August Albert Keersmaekers (1920–2009) was a Belgian literary scholar, with a particular interest in Dutch-language literature of the 17th through to early 20th centuries, and the literature of the Kempen. He identified a number of poems by Gerbrand Bredero, which had been assumed to reflect incidents in the poet's own life, as translations of French originals, fundamentally changing the understanding of Bredero's character and literary career.[1]
Keersmaekers was born in Retie on 26 October 1920, the youngest of five children in a farming family. He was educated at the local primary school and then at the Minor Seminary in Hoogstraten.[2] In 1938 the family moved to Arendonk, and August matriculated at the Catholic University of Leuven. During his years as a student he was also involved in literary and cultural activities. In 1942 he graduated Licentiate in Germanic Philology, with an additional certificate for teaching in secondary education.[2]
After graduating he taught at the state secondary school in Turnhout until 1958. In 1945 he married Maria Ooms (1923–2009), with whom he would have ten children.[2]

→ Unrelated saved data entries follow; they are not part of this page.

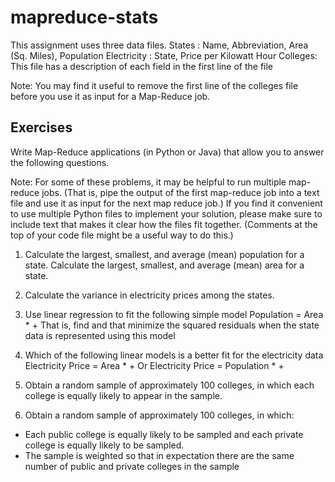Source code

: # mapreduce-stats

This assignment uses three data files.
States :  Name, Abbreviation, Area (Sq. Miles), Population
Electricity : State, Price per Kilowatt Hour
Colleges: This file has a description of each field in the first line of the file

Note: You may find it useful to remove the first line of the colleges file before you use it as input
for a Map-Reduce job.

## Exercises

Write Map-Reduce applications (in Python or Java) that allow you to answer the following
questions.

Note: For some of these problems, it may be helpful to run multiple map-reduce jobs. (That is,
pipe the output of the first map-reduce job into a text file and use it as input for the next map
reduce job.) If you find it convenient to use multiple Python files to implement your solution,
please make sure to include text that makes it clear how the files fit together. (Comments at the
top of your code file might be a useful way to do this.)

1. Calculate the largest, smallest, and average (mean) population for a state. Calculate the largest, smallest, and average (mean) area for a state.

2. Calculate the variance in electricity prices among the states.

3. Use linear regression to fit the following simple model
Population = Area * <alpha> + <beta>
That is, find <alpha> and <beta> that minimize the squared residuals when the state data is represented using this model

4. Which of the following linear models is a better fit for the electricity data
  Electricity Price = Area * <alpha> + <beta>
Or
  Electricity Price = Population * <alpha> + <beta>

5. Obtain a random sample of approximately 100 colleges, in which each college is equally
likely to appear in the sample.

6. Obtain a random sample of approximately 100 colleges, in which:

- Each public college is equally likely to be sampled and each private college is
equally likely to be sampled.
- The sample is weighted so that in expectation there are the same number of
public and private colleges in the sample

In 1952 he completed a doctoral dissertation on Willem van Nieulandt II, and in 1961 he became a lecturer at the Facultés Universitaires Saint-Louis in Brussels. In 1963 he added courses at a college of commercial education in Antwerp.[2] From 1969 until his retirement on 1 October 1986, he taught at the Jesuit university in Antwerp.[2]
Keersmaekers was a member of numerous literary and scholarly societies, and in 1978 he was elected to the Royal Academy of Dutch Language and Literature, in succession to the recently deceased Stephanus Axters. He was acting president of the academy in 1988 and in 1994.[2]
His wife died on 12 April 2009, and he died the following 28 September, at home in Duffel, where he had lived since 1963.[3]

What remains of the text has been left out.